Stati Uniti in recessione nel 2023? Cosa dicono gli ultimi dati macro
Nel primo pomeriggio sono usciti altri dati sul mondo del lavoro con le richieste di sussidi iniziali e continuativi di disoccupazione. Come interpretare i valori e quali sono le prospettive sull’economia a stelle e strisce?
I risultati
Alle 14:30 in Italia (8:30 a New York) sono stati diffusi i numeri sulle richieste (iniziali e continuative) di sussidi di disoccupazione negli Stati Uniti, indicatore macroeconomico molto importante per capire la situazione del mercato del lavoro. Il governo ha recentemente aggiornato i metodi di calcolo per prevenire forti oscillazioni dei risultati.
Le richieste continuative, che indicano chi è attualmente disoccupato e continua a ricevere i sussidi, sono aumentate a 1,823 milioni contro attese ferme a 1,699 milioni. Il dato precedente è stato rivisto a 1,817 milioni.
Anche per quanto riguarda le domande iniziali di sussidi di disoccupazione i valori, con riferimento alla settimana del 1° aprile, sono in rialzo a 228mila contro previsioni di 200mila. La media mobile a 4-settimane delle richieste iniziali, che compensa la volatilità del dato, è stata di 237.750 unità.
Questi dati sono quindi un ulteriore conferma, dopo i precedenti valori del JOLTS e del report ADP, che il mercato del lavoro americano si sta “ammorbidendo” sotto gli effetti della politica monetaria restrittiva della Federal Reserve.
A questo punto gli operatori troveranno una comprova soprattutto dal dato di domani sui Non-Farm Payrolls che indicheranno la variazione nell’occupazione non-agricola nel mese di marzo. Un valore sotto le attese di 239mila occupati sarebbe un altro importante segnale che le condizioni del mercato del lavoro statunitense stanno decisamente cambiando.
Tuttavia, bisogna notare che questo tipo di dati macroeconomici sono molto volatili di mese in mese fattore che rende difficile dare un interpretazione univoca e precisa.

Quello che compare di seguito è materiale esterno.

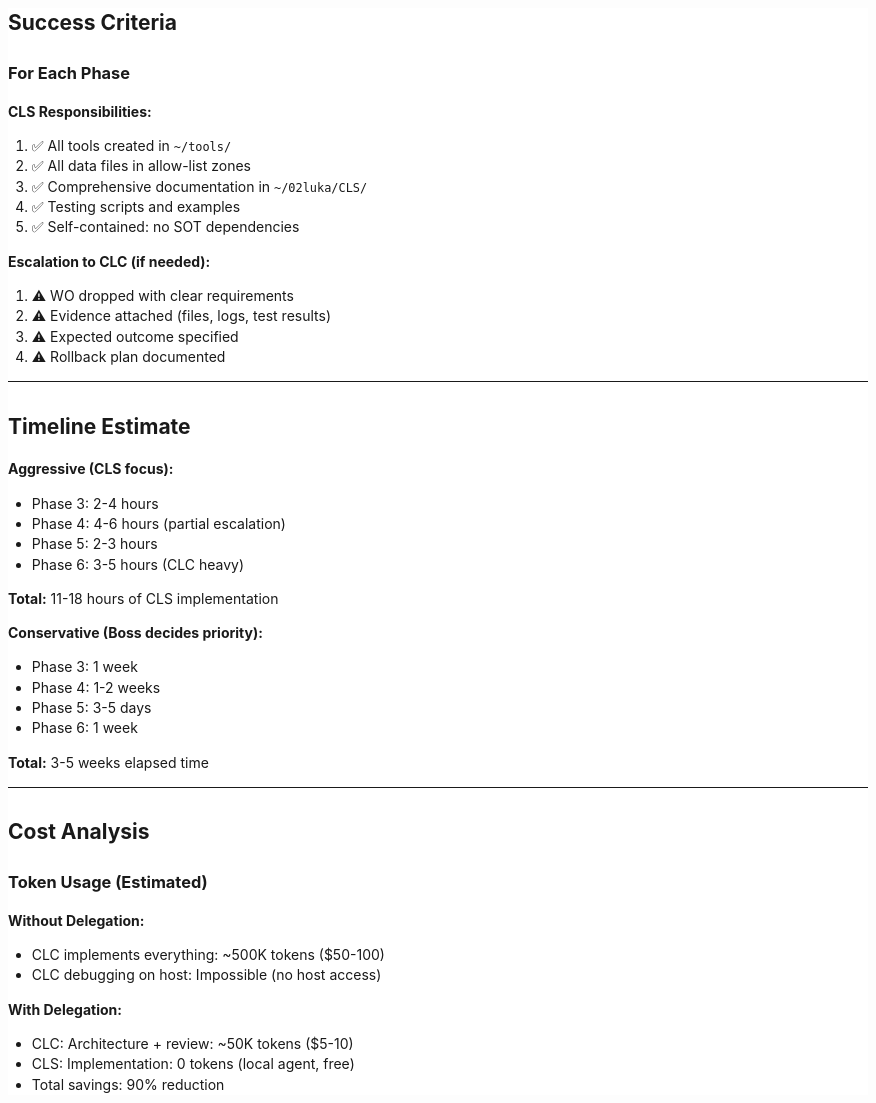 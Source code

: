 
## Success Criteria

### For Each Phase

**CLS Responsibilities:**
1. ✅ All tools created in `~/tools/`
2. ✅ All data files in allow-list zones
3. ✅ Comprehensive documentation in `~/02luka/CLS/`
4. ✅ Testing scripts and examples
5. ✅ Self-contained: no SOT dependencies

**Escalation to CLC (if needed):**
1. ⚠️ WO dropped with clear requirements
2. ⚠️ Evidence attached (files, logs, test results)
3. ⚠️ Expected outcome specified
4. ⚠️ Rollback plan documented

---

## Timeline Estimate

**Aggressive (CLS focus):**
- Phase 3: 2-4 hours
- Phase 4: 4-6 hours (partial escalation)
- Phase 5: 2-3 hours
- Phase 6: 3-5 hours (CLC heavy)

**Total:** 11-18 hours of CLS implementation

**Conservative (Boss decides priority):**
- Phase 3: 1 week
- Phase 4: 1-2 weeks
- Phase 5: 3-5 days
- Phase 6: 1 week

**Total:** 3-5 weeks elapsed time

---

## Cost Analysis

### Token Usage (Estimated)

**Without Delegation:**
- CLC implements everything: ~500K tokens ($50-100)
- CLC debugging on host: Impossible (no host access)

**With Delegation:**
- CLC: Architecture + review: ~50K tokens ($5-10)
- CLS: Implementation: 0 tokens (local agent, free)
- Total savings: 90% reduction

Mercati: Wall Street apre in rosso, EUR/USD volatile
Le Borse europee amplificano i guadagni della seduta alla luce dei dati sul lavoro americani mentre i futures a Wall Street sono in rosso con previsioni per un’apertura in ribasso.
Il cambio EUR/USD mostra un’improvvisa flessione al momento del dato (10 pips) fino al minimo di 1,0898 per poi amplificare il calo fino a 1,0885. Successivamente le quotazioni rimbalzano fino a quota 1,0920.

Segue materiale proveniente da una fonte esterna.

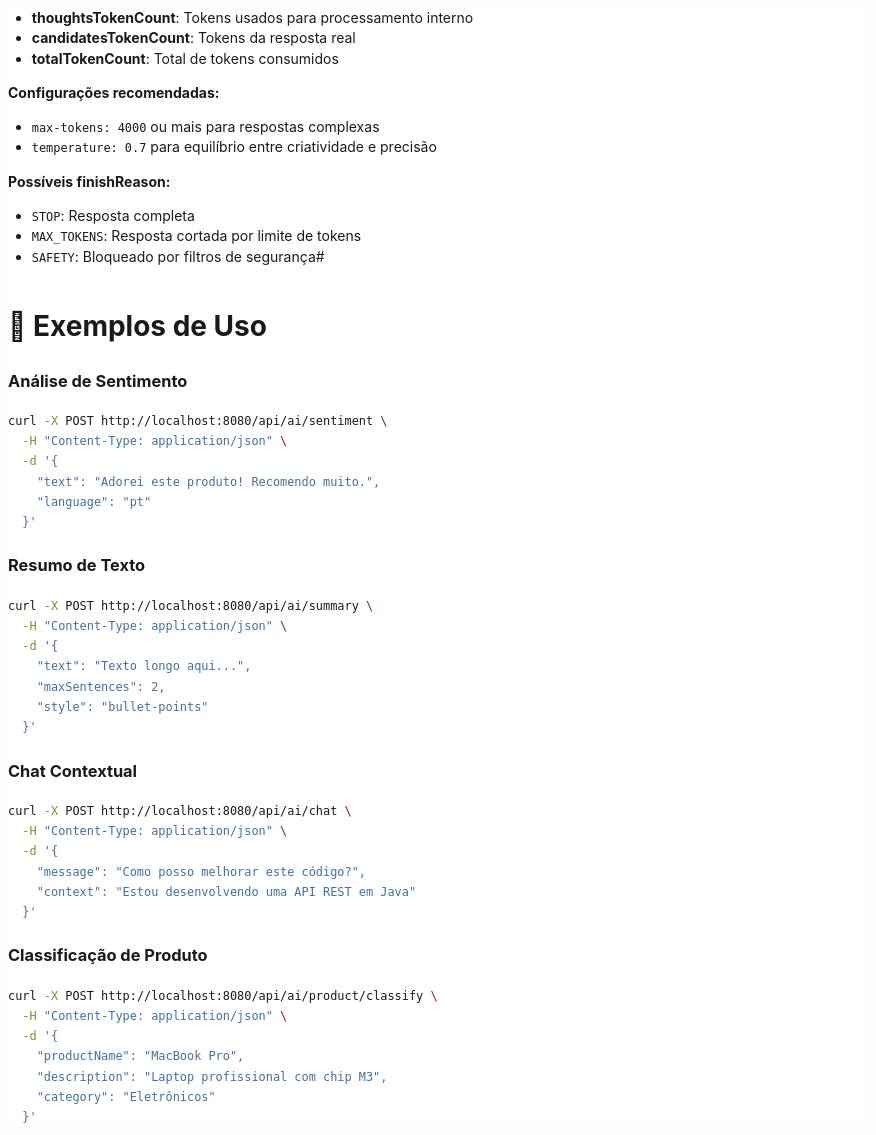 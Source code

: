 - **thoughtsTokenCount**: Tokens usados para processamento interno
- **candidatesTokenCount**: Tokens da resposta real
- **totalTokenCount**: Total de tokens consumidos

**Configurações recomendadas:**
- `max-tokens: 4000` ou mais para respostas complexas
- `temperature: 0.7` para equilíbrio entre criatividade e precisão

**Possíveis finishReason:**
- `STOP`: Resposta completa
- `MAX_TOKENS`: Resposta cortada por limite de tokens
- `SAFETY`: Bloqueado por filtros de segurança#
# 🚀 Exemplos de Uso

### Análise de Sentimento
```bash
curl -X POST http://localhost:8080/api/ai/sentiment \
  -H "Content-Type: application/json" \
  -d '{
    "text": "Adorei este produto! Recomendo muito.",
    "language": "pt"
  }'
```

### Resumo de Texto
```bash
curl -X POST http://localhost:8080/api/ai/summary \
  -H "Content-Type: application/json" \
  -d '{
    "text": "Texto longo aqui...",
    "maxSentences": 2,
    "style": "bullet-points"
  }'
```

### Chat Contextual
```bash
curl -X POST http://localhost:8080/api/ai/chat \
  -H "Content-Type: application/json" \
  -d '{
    "message": "Como posso melhorar este código?",
    "context": "Estou desenvolvendo uma API REST em Java"
  }'
```

### Classificação de Produto
```bash
curl -X POST http://localhost:8080/api/ai/product/classify \
  -H "Content-Type: application/json" \
  -d '{
    "productName": "MacBook Pro",
    "description": "Laptop profissional com chip M3",
    "category": "Eletrônicos"
  }'
```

Sul mercato obbligazionario Usa i rendimenti dei titoli a due anni sono scesi per il quinto giorno consecutivo da luglio 2022 (sono quindi saliti i loro prezzi).
Cosa aspettarsi?
I dati di oggi troveranno una riprova (o una smentita) dai Non-Farm Payrolls di domani anche se ormai la maggior parte degli operatori si attende un deciso rallentamento economico che indurrà la Fed a mantenere i tassi stabili al 4,75%-5% nella prossima riunione (3 maggio). Alcuni pensano addirittura che la banca centrale americana si vedrà costretta a tagliare i tassi già a luglio.
La maggior parte degli economisti secondo un sondaggio di Bloomberg si aspetta una recessione al 65% mentre i mercati si attendono solo un 36,5% di probabilità di un rialzo da 25 punti base da parte della Fed nella prossima riunione di maggio (contro il 70% di inizio settimana).

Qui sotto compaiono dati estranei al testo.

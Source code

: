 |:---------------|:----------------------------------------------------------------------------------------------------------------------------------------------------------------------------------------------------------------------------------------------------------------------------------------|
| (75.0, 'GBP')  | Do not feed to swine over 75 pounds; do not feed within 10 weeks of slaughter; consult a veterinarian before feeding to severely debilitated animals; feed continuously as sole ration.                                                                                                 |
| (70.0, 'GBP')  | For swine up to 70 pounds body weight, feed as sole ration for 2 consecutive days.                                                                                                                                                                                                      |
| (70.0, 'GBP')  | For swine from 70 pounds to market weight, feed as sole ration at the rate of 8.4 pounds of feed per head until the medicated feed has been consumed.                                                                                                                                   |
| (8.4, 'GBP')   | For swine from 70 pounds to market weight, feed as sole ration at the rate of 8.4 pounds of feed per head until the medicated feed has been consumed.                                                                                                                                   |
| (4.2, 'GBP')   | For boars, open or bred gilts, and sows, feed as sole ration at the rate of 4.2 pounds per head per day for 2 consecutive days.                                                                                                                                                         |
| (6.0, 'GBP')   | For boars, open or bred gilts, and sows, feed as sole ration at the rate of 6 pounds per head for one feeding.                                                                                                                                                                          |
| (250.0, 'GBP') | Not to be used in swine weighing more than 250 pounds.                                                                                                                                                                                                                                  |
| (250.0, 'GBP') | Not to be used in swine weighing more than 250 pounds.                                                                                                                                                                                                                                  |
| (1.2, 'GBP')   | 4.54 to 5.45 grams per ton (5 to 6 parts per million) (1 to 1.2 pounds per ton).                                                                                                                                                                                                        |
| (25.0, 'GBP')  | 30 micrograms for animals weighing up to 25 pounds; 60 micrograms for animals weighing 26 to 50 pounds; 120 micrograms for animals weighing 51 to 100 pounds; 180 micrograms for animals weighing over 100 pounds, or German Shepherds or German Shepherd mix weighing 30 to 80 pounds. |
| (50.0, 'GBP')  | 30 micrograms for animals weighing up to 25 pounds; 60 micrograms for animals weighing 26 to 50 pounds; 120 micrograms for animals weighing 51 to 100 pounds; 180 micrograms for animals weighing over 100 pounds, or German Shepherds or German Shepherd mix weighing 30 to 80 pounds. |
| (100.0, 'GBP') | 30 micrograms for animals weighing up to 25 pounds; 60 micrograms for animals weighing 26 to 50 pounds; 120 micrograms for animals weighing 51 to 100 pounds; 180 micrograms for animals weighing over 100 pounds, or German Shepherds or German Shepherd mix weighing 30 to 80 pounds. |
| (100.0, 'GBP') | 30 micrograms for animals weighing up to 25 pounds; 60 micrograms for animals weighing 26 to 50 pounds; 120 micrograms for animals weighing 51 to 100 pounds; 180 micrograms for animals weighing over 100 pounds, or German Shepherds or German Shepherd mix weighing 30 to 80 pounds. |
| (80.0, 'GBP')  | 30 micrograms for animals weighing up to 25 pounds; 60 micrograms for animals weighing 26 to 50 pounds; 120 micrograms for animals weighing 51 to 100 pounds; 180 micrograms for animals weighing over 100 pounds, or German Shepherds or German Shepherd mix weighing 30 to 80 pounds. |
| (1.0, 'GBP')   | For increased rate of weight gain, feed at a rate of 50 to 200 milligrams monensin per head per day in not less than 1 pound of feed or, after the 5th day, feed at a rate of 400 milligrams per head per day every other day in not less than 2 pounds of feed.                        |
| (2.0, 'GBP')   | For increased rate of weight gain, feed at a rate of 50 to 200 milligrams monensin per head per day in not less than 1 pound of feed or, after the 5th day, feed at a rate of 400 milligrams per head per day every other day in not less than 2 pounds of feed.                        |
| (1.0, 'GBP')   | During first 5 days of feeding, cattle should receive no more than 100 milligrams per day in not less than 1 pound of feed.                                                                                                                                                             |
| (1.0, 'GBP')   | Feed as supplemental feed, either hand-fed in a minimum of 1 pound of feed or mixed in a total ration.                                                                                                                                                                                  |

Ciò che è probabile è che se le aspettative del mercato venissero confermate, le Borse potrebbero innescare una pronta risalita data dallo stop (e dal taglio dei tassi di interesse) mentre le prospettive sugli utili tornerebbero a scendere.
Dal nostro punto di vista, la reazione dei mercati pare esagerata. Certo ci sono alcuni segnali che portano a credere che la “rigidezza” del mercato del lavoro Usa venga meno ma ciò non necessariamente implica che ci sarà una recessione.
I fondamentali macroeconomici restano ancora molto solidi con una disoccupazione al 3,6% a febbraio (era al 3,4% a gennaio minimo da 50 anni) dato che rimane molto basso. D’altra parte, questi sono i primi vagiti di sofferenza dati dall’economia americana che ha incassato la politica monetaria restrittiva più aggressiva dagli anni ’80. Il Governatore Powell ha più volte ribadito nelle sue conferenze che la Fed avrebbe fatto di tutto per riportare l’inflazione all’obiettivo di medio termine del 2% anche a costo di “sacrifici” sul mercato del lavoro.
A questo punto gli operatori sembra che abbiano fatto “orecchie da mercante” durante le precedenti avvisaglie di Powell - focalizzandosi solo sull’inflazione - cosa che ora li lascia del tutto spiazzati anche se erano già stati avvertiti.